Muy distinto es el teatro que propuso Bertold Brecht, quien lo llevó al máximo apogeo marxista. Si el teatro aristotélico pretendía que el teatro fuese un reflejo de la realidad y de las pasiones humanas, Brecht intentó que el espectador cambiara esa realidad. Buscaba de este una actitud crítica, racional, de análisis social e intelectual, pero a la vez produjo contenidos humorísticos, a veces paródicos y siempre de fondo filosófico.
Con esas y otras bases de actuación o de dirección, bien podemos admirar lo que han hecho y siguen haciendo varios artistas en el país, tanto en la capital como en los departamentos.
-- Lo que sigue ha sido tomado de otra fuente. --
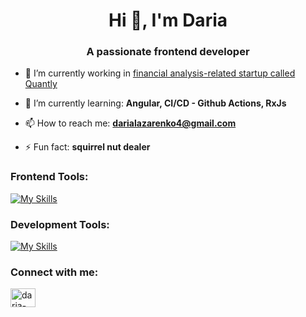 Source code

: <h1 align="center">Hi 👋, I'm Daria</h1>
<h3 align="center">A passionate frontend developer</h3>

- 🦾 I’m currently working in [financial analysis-related startup called Quantly](https://www.quantly-ai.com)

- 🌱 I’m currently learning: **Angular, CI/CD - Github Actions, RxJs**

- 📫 How to reach me: **darialazarenko4@gmail.com**

- ⚡ Fun fact: **squirrel nut dealer**

<h3 align="left">Frontend Tools:</h3>

[![My Skills](https://skillicons.dev/icons?i=html,css,js,ts,react,vite,vitest,nodejs,nextjs,sass,tailwind,playwrite)](https://skillicons.dev)

<h3 align="left">Development Tools: </h3>

[![My Skills](https://skillicons.dev/icons?i=git,github,pnpm,npm,vscode,bash,sentry,figma)](https://skillicons.dev)

<h3 align="left">Connect with me:</h3>
<p align="left">
<a href="https://linkedin.com/in/daria-lazarenko" target="blank"><img align="center" src="https://raw.githubusercontent.com/rahuldkjain/github-profile-readme-generator/master/src/images/icons/Social/linked-in-alt.svg" alt="daria-lazarenko" height="30" width="40" /></a>
</p>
Es decir, las redes del teatro superficial no atraparon a todos los grupos.


De la tragedia al vacío

En nuestro país el conflicto armado, que duró 36 años —de 1960 a 1996—, afectó también al teatro y aún se observan las consecuencias. Fue una época en la que las dictaduras militares sembraron terror al punto de que cercenaron la actividad artística. Algunos actores fueron acusados de comunistas y perseguidos como delincuentes. Poetas, dramaturgos y actrices salieron al exilio.
Es el caso, entre otros, de Abel Solares —Guatemala, 1954—, hoy radicado en Tokio. Salió del país en 1980. Formaba parte de Teatro Vivo, un grupo que se presentaba en áreas marginales, fábricas, escuelas, prisiones o parques. La misma suerte corrieron la actriz Carmen Samayoa, Édgar Flores, Carlos Obregón y Mario González. Este último es, en la actualidad, maestro de maestros en universidades de París.
Peor suerte corrieron, el 29 de enero de 1981, varios artistas, en el antiguo Paraninfo Universitario, cuando fueron baleados mientras compartían sus proyectos con el público. Ese día murieron nueve personas. La actriz Zoila Portillo sobrevivió a 18 balazos. Aquel cuadro hizo que muchos directores y actores cambiaran el rumbo del teatro. Era necesario. De aquel desastre, la actividad teatral se aferró a la comedia, lo cual, como advertíamos en un principio, no es menor ni mayor a la tragedia, pero en honor a los grandes comediantes y virtuosos actores que ha tenido el país, justo es señalar que otros abarataron su huella. Se propagó cierto interés por hacer un teatro menos que cómico; hicieron un teatro que después de la guerra pudo levantar el ancla, pero que se quedó en la fábrica de chiste fácil, del descuido en la actuación y hasta la incongruencia de los contenidos.
“Hay una diferencia radical entre teatro popular y el teatro sensacionalista de mal gusto. De hecho, las dos cosas se confunden, parcialmente”, dijo Mario González, desde París, cuando fue entrevistado por Prensa Libre en el 2003.


Los invisibles

Hubo un tiempo en el que eran antagonistas las bellas artes y el teatro callejero. Se creía que a las salas de teatro iba la gente bien, y a las ferias, la chusma. El teatro era para la gente culta, y el circo, para los pobres. Eso ha cambiado, afortunadamente.
Una de las actrices más respetadas, Patricia Orantes, destaca del teatro guatemalteco actual el importante trabajo que hacen varios artistas que suelen pasar inadvertidos: “Ahí está don José León Coloch dirigiendo el Rabinal Achi’. Allí está la gente de los barrios contando su tragedia. Pero no se ven, no aparecen en las carteleras con fotos a colores y ofertas. Allí están los jóvenes de Quetzaltenango, los Armadillos, los Andamios, los Sotziles, los Lúdicos, los jóvenes de las muestras de teatro, los estudiantes, los que no dejan de formarse. Ese es otro territorio que no persigue la seriedad ni la risa. ¿Por qué el facilismo? ¿Por qué la búsqueda de la taquilla? No sé, quizás porque el mundo globalizado empuja a no pensar, empuja a la individualidad, a la venta, a la oferta y la demanda. Y estaría difícil vender heridas, vender la realidad, vender pensamiento”.
Algo mágico sucede cuando el espectador y el actor interactúan. Un universo es creado.
El teatro es una herramienta poderosa, pero muchas compañías exitosas desaprovechan el poder de convocatoria que tienen y optan por estafar al público, pues le ofrecen hienas con piel de oveja; lo hacen con tal cinismo que convendría poner en práctica el uso del libro de la Diaco cada vez que se cierra el telón.